North Texas officials still dealing with backlogged reporting of COVID-19 cases

Loading Video…

This browser does not support the Video element.

North Texas officials still dealing with backlogged reporting of COVID-19 cases

For nearly two months now the state of Texas has been releasing hundreds of backlogged COVID-19 cases, raising significant questions about the data being used to determine when schools and businesses reopen.

For nearly two months now the state of Texas has been releasing hundreds of backlogged COVID-19 cases, raising significant questions about the data being used to determine when schools and businesses reopen.

North Texas area health officials say the ongoing backlog shows the need for several improvements.

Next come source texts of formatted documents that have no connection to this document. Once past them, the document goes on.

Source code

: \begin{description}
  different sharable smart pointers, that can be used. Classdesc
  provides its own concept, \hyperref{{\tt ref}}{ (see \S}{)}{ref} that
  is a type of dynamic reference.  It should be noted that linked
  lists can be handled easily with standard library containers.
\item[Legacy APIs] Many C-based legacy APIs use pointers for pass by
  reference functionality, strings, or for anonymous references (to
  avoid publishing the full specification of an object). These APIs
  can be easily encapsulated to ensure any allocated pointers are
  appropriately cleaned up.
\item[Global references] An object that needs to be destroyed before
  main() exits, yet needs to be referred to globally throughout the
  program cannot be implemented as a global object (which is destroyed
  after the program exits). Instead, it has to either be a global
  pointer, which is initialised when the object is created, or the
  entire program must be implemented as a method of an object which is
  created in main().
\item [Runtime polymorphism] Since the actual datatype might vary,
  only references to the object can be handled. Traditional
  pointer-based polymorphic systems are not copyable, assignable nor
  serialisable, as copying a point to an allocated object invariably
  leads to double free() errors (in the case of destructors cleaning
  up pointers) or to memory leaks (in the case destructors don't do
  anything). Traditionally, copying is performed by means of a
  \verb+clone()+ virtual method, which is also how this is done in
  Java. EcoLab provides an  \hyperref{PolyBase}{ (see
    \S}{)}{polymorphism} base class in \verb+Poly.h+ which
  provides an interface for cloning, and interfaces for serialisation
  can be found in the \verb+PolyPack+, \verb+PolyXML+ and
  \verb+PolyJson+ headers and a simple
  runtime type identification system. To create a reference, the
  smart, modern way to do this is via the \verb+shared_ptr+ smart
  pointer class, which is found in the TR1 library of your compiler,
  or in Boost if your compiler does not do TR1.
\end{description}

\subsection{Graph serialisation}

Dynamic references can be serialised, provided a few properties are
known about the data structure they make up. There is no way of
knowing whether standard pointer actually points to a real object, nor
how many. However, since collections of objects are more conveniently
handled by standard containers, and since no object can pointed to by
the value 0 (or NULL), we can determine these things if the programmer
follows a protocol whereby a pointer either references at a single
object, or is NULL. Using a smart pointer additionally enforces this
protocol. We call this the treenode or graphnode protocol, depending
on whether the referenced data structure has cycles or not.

“What it has shown is how antiquated and outdated a lot of the data systems have been for public health,” said Dallas County Health Director Dr. Philip Huang.

Tuesday's Dallas County report included 480 cases from an undefined period of September, meaning they could be from the beginning of the month or more recent. All of them came from the state's electronic lab reporting system.

“We’ll report everything we get – whether it was April or May or it was just last week,” Huang said.

He explained the county is upgrading its data system right now.

“We get literally hundreds of paper faxes of lab reports every day that have to be hand entered into these systems,” Huang said.

The state has been releasing backlogged case numbers since August, with no clear outlook on when that will be resolved. The issues range from its former system being backlogged, to communication gaps between its system and the languages labs used to report cases.

“We locally are right now are improving and upgrading our own data systems,” Huang said.

Dr. Rajesh Nandy, Associate Professor of Biostatistics and Epidemiology at UNT Health Science Center in Fort Worth says because glitches and trends in testing can cause large fluctuations in case counts, it is better to rely on hospitalization numbers for key reopening decisions.

“We can detect a negative trend much earlier compared to what we can do with the daily reported cases,” Nandy said.

While Nandy says there has been a slight uptick in ER visits in all four major North Texas counties, hospitalizations have remained flat, despite many schools reopening September 8 and some even earlier.

“I haven’t seen anything that would alarm me,” Nandy said.